REQUIREMENT
Among the records below, find the lines containing "movements" and state only how many there are.
··· DATA TO EXAMINE
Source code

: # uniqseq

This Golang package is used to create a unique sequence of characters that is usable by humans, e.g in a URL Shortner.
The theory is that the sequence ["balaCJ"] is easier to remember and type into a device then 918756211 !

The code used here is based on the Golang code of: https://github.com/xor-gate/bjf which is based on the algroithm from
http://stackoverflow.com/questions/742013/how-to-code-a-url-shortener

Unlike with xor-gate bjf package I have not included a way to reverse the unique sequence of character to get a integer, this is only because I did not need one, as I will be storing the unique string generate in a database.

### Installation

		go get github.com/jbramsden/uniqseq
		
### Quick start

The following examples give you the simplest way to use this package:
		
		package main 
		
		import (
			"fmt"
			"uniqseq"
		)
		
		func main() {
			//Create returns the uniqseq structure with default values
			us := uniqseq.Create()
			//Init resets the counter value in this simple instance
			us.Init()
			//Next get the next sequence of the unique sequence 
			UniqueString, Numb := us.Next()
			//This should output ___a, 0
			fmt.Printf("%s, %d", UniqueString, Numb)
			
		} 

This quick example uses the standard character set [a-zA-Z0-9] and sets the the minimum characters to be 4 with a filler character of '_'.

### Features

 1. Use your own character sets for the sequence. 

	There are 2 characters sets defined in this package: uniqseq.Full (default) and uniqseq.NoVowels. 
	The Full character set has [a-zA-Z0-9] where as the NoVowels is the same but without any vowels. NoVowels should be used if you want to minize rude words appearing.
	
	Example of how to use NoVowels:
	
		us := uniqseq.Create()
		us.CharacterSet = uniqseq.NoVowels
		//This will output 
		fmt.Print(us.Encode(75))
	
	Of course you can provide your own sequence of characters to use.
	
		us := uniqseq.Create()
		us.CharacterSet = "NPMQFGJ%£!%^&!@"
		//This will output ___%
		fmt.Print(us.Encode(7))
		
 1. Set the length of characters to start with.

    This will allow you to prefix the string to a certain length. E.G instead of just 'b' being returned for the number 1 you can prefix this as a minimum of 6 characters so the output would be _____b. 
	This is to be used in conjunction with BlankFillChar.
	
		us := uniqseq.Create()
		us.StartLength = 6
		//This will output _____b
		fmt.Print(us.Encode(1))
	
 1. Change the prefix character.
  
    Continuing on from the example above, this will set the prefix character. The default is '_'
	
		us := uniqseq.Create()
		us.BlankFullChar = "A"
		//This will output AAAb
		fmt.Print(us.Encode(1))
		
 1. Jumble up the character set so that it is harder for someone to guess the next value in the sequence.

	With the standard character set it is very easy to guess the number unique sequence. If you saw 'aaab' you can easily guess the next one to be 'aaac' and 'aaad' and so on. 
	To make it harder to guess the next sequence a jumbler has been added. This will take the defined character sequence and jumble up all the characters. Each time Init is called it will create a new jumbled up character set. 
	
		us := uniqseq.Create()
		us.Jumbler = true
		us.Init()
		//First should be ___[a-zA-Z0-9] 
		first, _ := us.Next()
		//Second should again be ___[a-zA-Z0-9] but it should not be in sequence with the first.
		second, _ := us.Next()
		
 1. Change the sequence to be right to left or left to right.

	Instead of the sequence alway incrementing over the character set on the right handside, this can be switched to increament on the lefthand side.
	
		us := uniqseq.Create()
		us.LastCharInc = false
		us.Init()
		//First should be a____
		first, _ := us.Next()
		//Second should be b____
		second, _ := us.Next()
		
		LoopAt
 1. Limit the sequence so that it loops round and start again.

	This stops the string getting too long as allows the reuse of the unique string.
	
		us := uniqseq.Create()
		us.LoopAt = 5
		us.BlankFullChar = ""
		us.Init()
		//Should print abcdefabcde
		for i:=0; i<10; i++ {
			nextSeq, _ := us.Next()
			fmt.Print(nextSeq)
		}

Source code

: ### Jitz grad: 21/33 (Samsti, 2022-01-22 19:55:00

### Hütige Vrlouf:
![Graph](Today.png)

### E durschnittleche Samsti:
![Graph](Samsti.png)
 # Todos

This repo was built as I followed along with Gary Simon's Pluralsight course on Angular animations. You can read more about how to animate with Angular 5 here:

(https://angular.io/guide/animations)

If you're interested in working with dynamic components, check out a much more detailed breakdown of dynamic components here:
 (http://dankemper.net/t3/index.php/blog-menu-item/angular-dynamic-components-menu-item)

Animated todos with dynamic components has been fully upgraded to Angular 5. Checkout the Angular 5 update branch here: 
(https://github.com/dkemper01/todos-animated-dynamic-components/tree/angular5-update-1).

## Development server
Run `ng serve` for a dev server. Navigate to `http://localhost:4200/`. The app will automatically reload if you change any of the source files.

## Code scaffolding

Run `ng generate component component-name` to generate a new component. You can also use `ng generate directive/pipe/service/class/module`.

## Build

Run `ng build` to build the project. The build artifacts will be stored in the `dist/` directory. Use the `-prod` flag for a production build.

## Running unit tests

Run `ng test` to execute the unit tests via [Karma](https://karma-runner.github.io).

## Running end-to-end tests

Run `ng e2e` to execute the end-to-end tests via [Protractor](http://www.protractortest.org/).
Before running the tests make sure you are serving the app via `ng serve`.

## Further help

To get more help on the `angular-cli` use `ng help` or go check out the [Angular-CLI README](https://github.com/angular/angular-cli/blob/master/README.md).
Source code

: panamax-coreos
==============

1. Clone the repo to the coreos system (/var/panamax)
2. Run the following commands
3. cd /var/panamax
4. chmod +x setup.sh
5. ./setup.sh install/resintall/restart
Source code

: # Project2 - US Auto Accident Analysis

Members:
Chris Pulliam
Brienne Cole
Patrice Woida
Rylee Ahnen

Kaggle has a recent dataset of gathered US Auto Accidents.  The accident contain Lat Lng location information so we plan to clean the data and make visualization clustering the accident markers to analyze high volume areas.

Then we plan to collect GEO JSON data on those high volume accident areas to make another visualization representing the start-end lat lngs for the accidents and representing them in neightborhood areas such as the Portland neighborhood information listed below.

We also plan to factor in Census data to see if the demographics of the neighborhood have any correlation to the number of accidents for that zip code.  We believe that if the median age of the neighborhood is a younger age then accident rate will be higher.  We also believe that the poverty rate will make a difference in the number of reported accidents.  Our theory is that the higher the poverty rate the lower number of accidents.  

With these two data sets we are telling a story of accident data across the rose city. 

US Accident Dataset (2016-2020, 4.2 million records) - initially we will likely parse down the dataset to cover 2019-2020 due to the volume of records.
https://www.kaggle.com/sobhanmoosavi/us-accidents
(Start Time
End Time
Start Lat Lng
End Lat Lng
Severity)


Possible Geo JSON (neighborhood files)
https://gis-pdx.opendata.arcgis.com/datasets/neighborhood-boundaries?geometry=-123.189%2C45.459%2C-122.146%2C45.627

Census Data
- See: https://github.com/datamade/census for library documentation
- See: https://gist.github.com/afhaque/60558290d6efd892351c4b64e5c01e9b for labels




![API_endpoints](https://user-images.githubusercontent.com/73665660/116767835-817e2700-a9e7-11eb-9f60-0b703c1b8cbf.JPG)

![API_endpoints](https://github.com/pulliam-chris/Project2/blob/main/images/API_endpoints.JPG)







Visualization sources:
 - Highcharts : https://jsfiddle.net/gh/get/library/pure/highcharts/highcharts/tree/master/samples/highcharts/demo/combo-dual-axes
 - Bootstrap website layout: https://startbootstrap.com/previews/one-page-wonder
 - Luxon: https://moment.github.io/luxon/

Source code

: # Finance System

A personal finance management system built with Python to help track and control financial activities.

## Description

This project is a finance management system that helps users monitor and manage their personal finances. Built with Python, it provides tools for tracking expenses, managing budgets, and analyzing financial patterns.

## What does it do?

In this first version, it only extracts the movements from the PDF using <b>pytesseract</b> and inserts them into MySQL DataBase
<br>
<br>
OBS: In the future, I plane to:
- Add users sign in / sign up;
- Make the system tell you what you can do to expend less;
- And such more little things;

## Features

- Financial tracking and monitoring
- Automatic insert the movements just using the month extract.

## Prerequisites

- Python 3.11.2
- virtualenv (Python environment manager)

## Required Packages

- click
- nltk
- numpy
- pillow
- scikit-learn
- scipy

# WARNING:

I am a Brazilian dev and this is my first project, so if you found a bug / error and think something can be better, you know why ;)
······
SOLUTION TO THE EXERCISE
2